Analgesia, Anaesthesia and Pregnancy. 4th Ed. Róisín Monteiro

Chapter 120. Acute post-infective peripheral neuropathy (Guillain-Barre syndrome)

Acute post-infective peripheral neuropathy (Guillain-Barre syndrome; Landry’s paralysis) is a rare condition that usually follows an acute respiratory infection, although it may follow clostridial diarrhoea or surgery, and more recently has been linked to infection with the Zika virus. In pregnant women, the disease may have a rapid course and an increased risk of maternal mortality. There may be a slight increase in incidence in the early postpartum period. The symptoms usually commence some days after the infection, which triggers an autoimmune acute demyelinating neuropathy. The first symptoms are peripheral sensory paraesthesiae followed by a loss of motor power. The neuropathy ascends and may affect respiratory muscles. Generally, the disease is short-lived, and full recovery is usual over a period of weeks or months.

Problems and special considerations

Respiratory reserve in pregnant women is reduced, making these patients especially prone to respiratory impairment.

Autonomic dysfunction may be present and may cause significant haemodynamic fluctuations in response to regional anaesthesia, blood loss or tracheal intubation.

Women with a past history of Guillain-Barre syndrome who present for obstetric analgesia and anaesthesia may have concerns about whether regional techniques will cause a recurrence of the disease. Some may be anxious about having a needle in their back if they have had a bad experience with a lumbar puncture during investigation of the acute episode, or they may be worried about a significant motor block (e.g. when a caesarean section is performed).

Residual neurological impairment is rare after an acute episode.

Management options

Management of the acute illness should take into account the physiological changes of pregnancy and the wellbeing of the growing fetus. Careful monitoring of respiratory function is required, with ventilatory support when necessary. Particular attention must be paid to the avoidance of aortocaval compression and thromboprophylaxis in the immobilised parturient.

General and regional anaesthetic techniques have both been employed for the delivery of women with Guillain-Barre syndrome. If general anaesthesia is required, suxamethonium should be avoided because of the risk of hyperkalaemia, and neuromuscular function should be monitored. The mother should be closely observed for features of respiratory compromise in the immediate postpartum period.

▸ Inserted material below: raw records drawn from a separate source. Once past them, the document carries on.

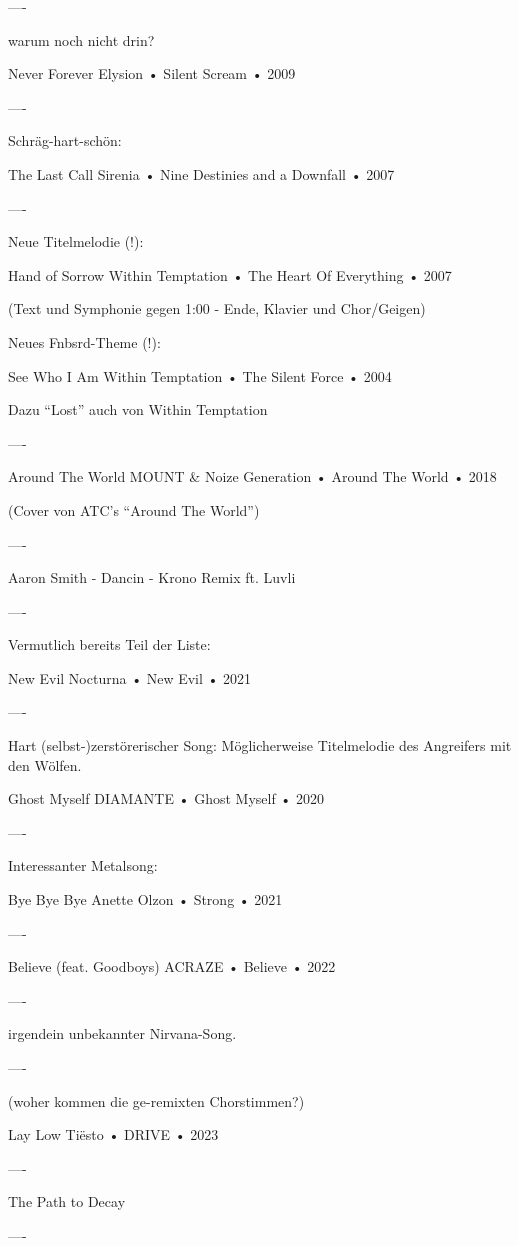  ----

warum noch nicht drin?

Never Forever
Elysion
 •
Silent Scream
 • 2009

----

Schräg-hart-schön:

The Last Call
Sirenia
 •
Nine Destinies and a Downfall
 • 2007

----

Neue Titelmelodie (!):

Hand of Sorrow
Within Temptation
 •
The Heart Of Everything
 • 2007

(Text und Symphonie gegen 1:00 - Ende, Klavier und Chor/Geigen)

Neues Fnbsrd-Theme (!):

See Who I Am
Within Temptation
 •
The Silent Force
 • 2004

Dazu “Lost” auch von Within Temptation

----

Around The World
MOUNT
 &
Noize Generation
 •
Around The World
 •
2018


(Cover von ATC’s “Around The World”)

----

Aaron Smith - Dancin - Krono Remix ft. Luvli

----

Vermutlich bereits Teil der Liste:

New Evil
Nocturna
 •
New Evil
 •
2021

----

Hart (selbst-)zerstörerischer Song: Möglicherweise Titelmelodie des Angreifers mit den Wölfen.

Ghost Myself
DIAMANTE
 •
Ghost Myself
 •
2020

----

Interessanter Metalsong:

Bye Bye Bye
Anette Olzon
 •
Strong
 •
2021

----

Believe (feat. Goodboys)
ACRAZE
•
Believe
• 2022

----

irgendein unbekannter Nirvana-Song.

----

(woher kommen die ge-remixten Chorstimmen?)

Lay Low
Tiësto
 •
DRIVE
 •
2023

----

The Path to Decay

----

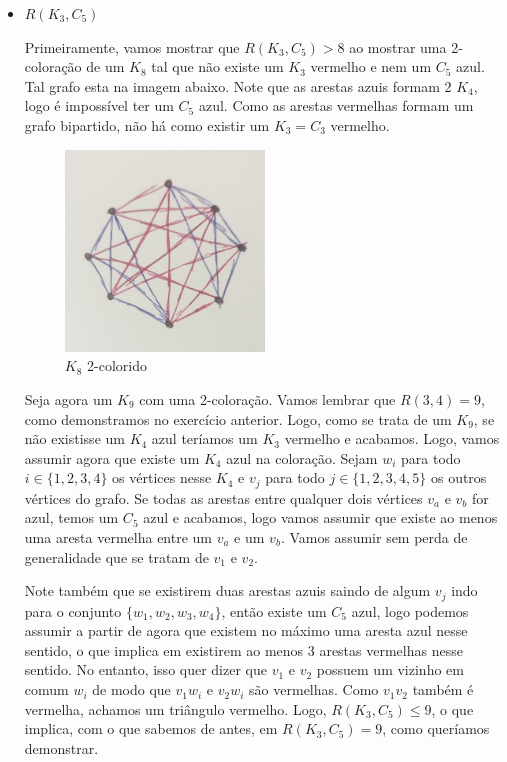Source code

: \documentclass{article}
\begin{document}
\begin{itemize}
\begin{itemize}
			\item \(R(K_3, C_5)\)

				Primeiramente, vamos mostrar que \(R(K_3, C_5) > 8\) ao mostrar uma 2-coloração de um \(K_8\) tal que não existe um
				\(K_3\) vermelho e nem um \(C_5\) azul. Tal grafo esta na imagem abaixo. Note que as arestas azuis formam 2 \(K_4\), logo é impossível
				ter um \(C_5\) azul. Como as arestas vermelhas formam um grafo bipartido, não há como existir um \(K_3 = C_3\) vermelho.

			                  \begin{figure}[H]
				                  \centering
				                  \includegraphics[width=0.5\textwidth]{images/k8.jpeg}
								  \caption{\(K_8\) 2-colorido}
			                  \end{figure}

				Seja agora um \(K_9\) com uma 2-coloração. Vamos lembrar que \(R(3, 4) = 9\), como demonstramos no exercício anterior. Logo, como se trata
			de um \(K_9\), se não existisse um \(K_4\) azul teríamos um \(K_3\) vermelho e acabamos. Logo, vamos assumir agora que existe um \(K_4\) azul na coloração.
				Sejam \(w_i\) para todo \(i \in \{1, 2, 3, 4\}\) os vértices nesse \(K_4\) e \(v_j\) para todo \(j \in \{1, 2, 3, 4, 5\}\) os outros vértices
				do grafo. Se todas as arestas entre qualquer dois vértices \(v_a\) e \(v_b\) for azul, temos um \(C_5\) azul e acabamos, logo vamos assumir que existe ao menos uma aresta vermelha
				entre um \(v_a\) e um \(v_b\). Vamos assumir sem perda de generalidade que se tratam de \(v_1\) e \(v_2\).

				Note também que se existirem duas arestas azuis saindo de algum \(v_j\) indo para o conjunto \(\{w_1, w_2, w_3, w_4\}\), então existe um \(C_5\) azul,
				logo podemos assumir a partir de agora que existem no máximo uma aresta azul nesse sentido, o que implica em existirem ao menos 3 arestas vermelhas nesse sentido. No entanto,
				isso quer dizer que \(v_1\) e \(v_2\) possuem um vizinho em comum \(w_i\) de modo que \(v_1w_i\) e \(v_2w_i\) são vermelhas. Como \(v_1v_2\) também é vermelha,
				achamos um triângulo vermelho. Logo, \(R(K_3, C_5) \leq 9\), o que implica, com o que sabemos de antes, em \(R(K_3, C_5) = 9\), como queríamos demonstrar.


\end{itemize}
\end{itemize}
\end{document}
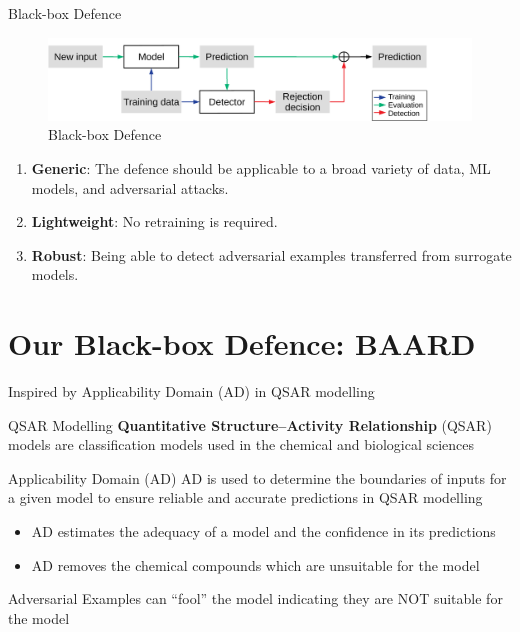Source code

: \documentclass[9pt]{beamer}
\begin{document}
\begin{frame}{Black-box Defence}
\begin{figure}[h!]
    \centering
    \scriptsize
    \includegraphics[width=\linewidth]{images/black-box-defence.pdf}
    \caption{Black-box Defence}
\end{figure}

\begin{enumerate}
    \item \textbf{Generic}: The defence should be applicable to a broad variety of data, ML models, and adversarial attacks.
    \item \textbf{Lightweight}: No retraining is required.
    \item \textbf{Robust}: Being able to detect adversarial examples transferred from surrogate models.
\end{enumerate}

\hyperlink{defence}{}
\end{frame}

\section{Our Black-box Defence: BAARD}
\begin{frame}{Inspired by Applicability Domain (AD) in QSAR modelling}
\label{ad}

\begin{block}{QSAR Modelling}
\textbf{Quantitative Structure–Activity Relationship} (QSAR) models are classification models used in the chemical and biological sciences
\end{block}

\begin{block}{Applicability Domain (AD)}
AD is used to determine the boundaries of inputs for a given model to ensure reliable and accurate predictions in QSAR modelling

\begin{itemize}
    \item AD estimates the adequacy of a model and the confidence in its predictions
    \item AD removes the chemical compounds which are unsuitable for the model
\end{itemize}
\end{block}

Adversarial Examples can ``fool'' the model indicating they are NOT suitable for the model

\hyperlink{decision_boundary}{}
\end{frame}
\end{document}
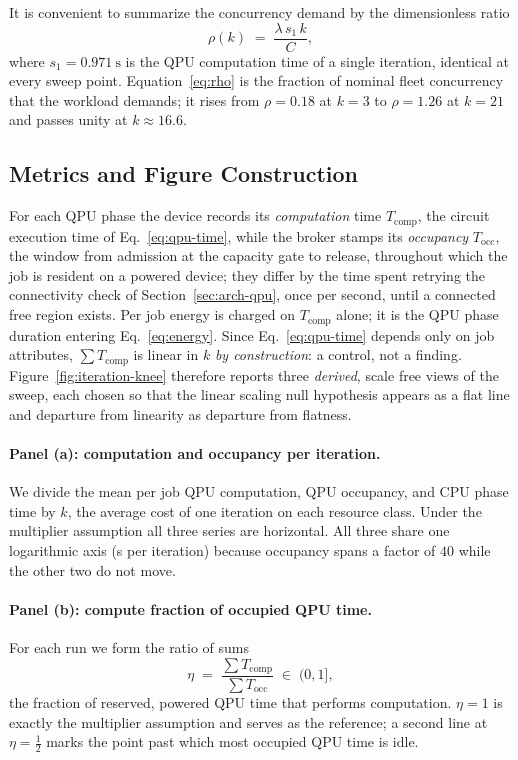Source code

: It is convenient to summarize the concurrency demand by the dimensionless ratio
\begin{equation}
  \rho(k) \;=\; \frac{\lambda \, s_1 \, k}{C},
  \label{eq:rho}
\end{equation}
where $s_1 = \qty{0.971}{\second}$ is the QPU computation time of a single iteration, identical at every sweep point. Equation~\eqref{eq:rho} is the fraction of nominal fleet concurrency that the workload demands; it rises from $\rho = 0.18$ at $k=3$ to $\rho = 1.26$ at $k=21$ and passes unity at $k \approx 16.6$.

\subsection{Metrics and Figure Construction}
\label{sec:iter-metrics}

For each QPU phase the device records its \emph{computation} time $T_{\mathrm{comp}}$, the circuit execution time of Eq.~\eqref{eq:qpu-time}, while the broker stamps its \emph{occupancy} $T_{\mathrm{occ}}$, the window from admission at the capacity gate to release, throughout which the job is resident on a powered device; they differ by the time spent retrying the connectivity check of Section~\ref{sec:arch-qpu}, once per second, until a connected free region exists. Per job energy is charged on $T_{\mathrm{comp}}$ alone; it is the QPU phase duration entering Eq.~\eqref{eq:energy}. Since Eq.~\eqref{eq:qpu-time} depends only on job attributes, $\sum T_{\mathrm{comp}}$ is linear in $k$ \emph{by construction}: a control, not a finding. Figure~\ref{fig:iteration-knee} therefore reports three \emph{derived}, scale free views of the sweep, each chosen so that the linear scaling null hypothesis appears as a flat line and departure from linearity as departure from flatness.

\paragraph{Panel (a): computation and occupancy per iteration.}
We divide the mean per job QPU computation, QPU occupancy, and CPU phase time by $k$, the average cost of one iteration on each resource class. Under the multiplier assumption all three series are horizontal. All three share one logarithmic axis (\unit{\second} per iteration) because occupancy spans a factor of $40$ while the other two do not move.

\paragraph{Panel (b): compute fraction of occupied QPU time.}
For each run we form the ratio of sums
\begingroup
\small
\begin{equation}
  \eta \;=\; \frac{\sum T_{\mathrm{comp}}}{\sum T_{\mathrm{occ}}} \;\in\; (0, 1],
  \label{eq:eta}
\end{equation}
\endgroup
the fraction of reserved, powered QPU time that performs computation. $\eta = 1$ is exactly the multiplier assumption and serves as the reference; a second line at $\eta = \tfrac12$ marks the point past which most occupied QPU time is idle.


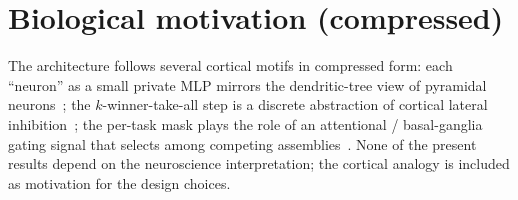\documentclass{article}
\theoremstyle{plain}
\theoremstyle{remark}
\begin{document}
\section{Biological motivation (compressed)}
\label{app:bio}
The architecture follows several cortical motifs in compressed form:
each ``neuron'' as a small private MLP mirrors the dendritic-tree view
of pyramidal neurons~\citep{poirazi2003pyramidal, beniaguev2021single};
the $k$-winner-take-all step is a discrete abstraction of cortical
lateral inhibition~\citep{maass2000computational, amari1977dynamics};
the per-task mask plays the role of an attentional / basal-ganglia
gating signal that selects among competing
assemblies~\citep{mink1996basal, schultz1997neural,
oreilly2006making}.  None of the present results depend on the
neuroscience interpretation; the cortical analogy is included as
motivation for the design choices.
\end{document}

There is no contraindication to regional analgesia or anaesthesia, when there is a past history of Guillain-Barre syndrome, and the woman can be reassured that it will not cause a recurrence of the acute episode. The risks and benefits of regional blocks should be discussed before the woman is in pain, preferably at an antenatal consultation. The woman’s fears of a motor block need to be considered by the anaesthetist, particularly if she has required ventilation for her acute illness. If there is any neurological deficit, this should be assessed and documented before a regional block is performed.

Key points

• Acute Guillain-Barre syndrome is rare in pregnancy but carries an increased risk of maternal morbidity and mortality.

• Antenatal assessment of women with a previous history of Guillain-Barre syndrome is advisable, since they may be very worried about regional analgesia and anaesthesia.

• Regional analgesia and anaesthesia are not contraindicated.

Further reading

Pacheco LD, Saad AF, Hankins GDV, Chiosi G, Saade G. Guillain-Barre syndrome in pregnancy.

Obstet Gynecol 2016; 128: 1105-10.

Willison HJ, Jacobs BC, van Doom PA. Guillain-Barre syndrome. Lancet 2016; 388: 717-27.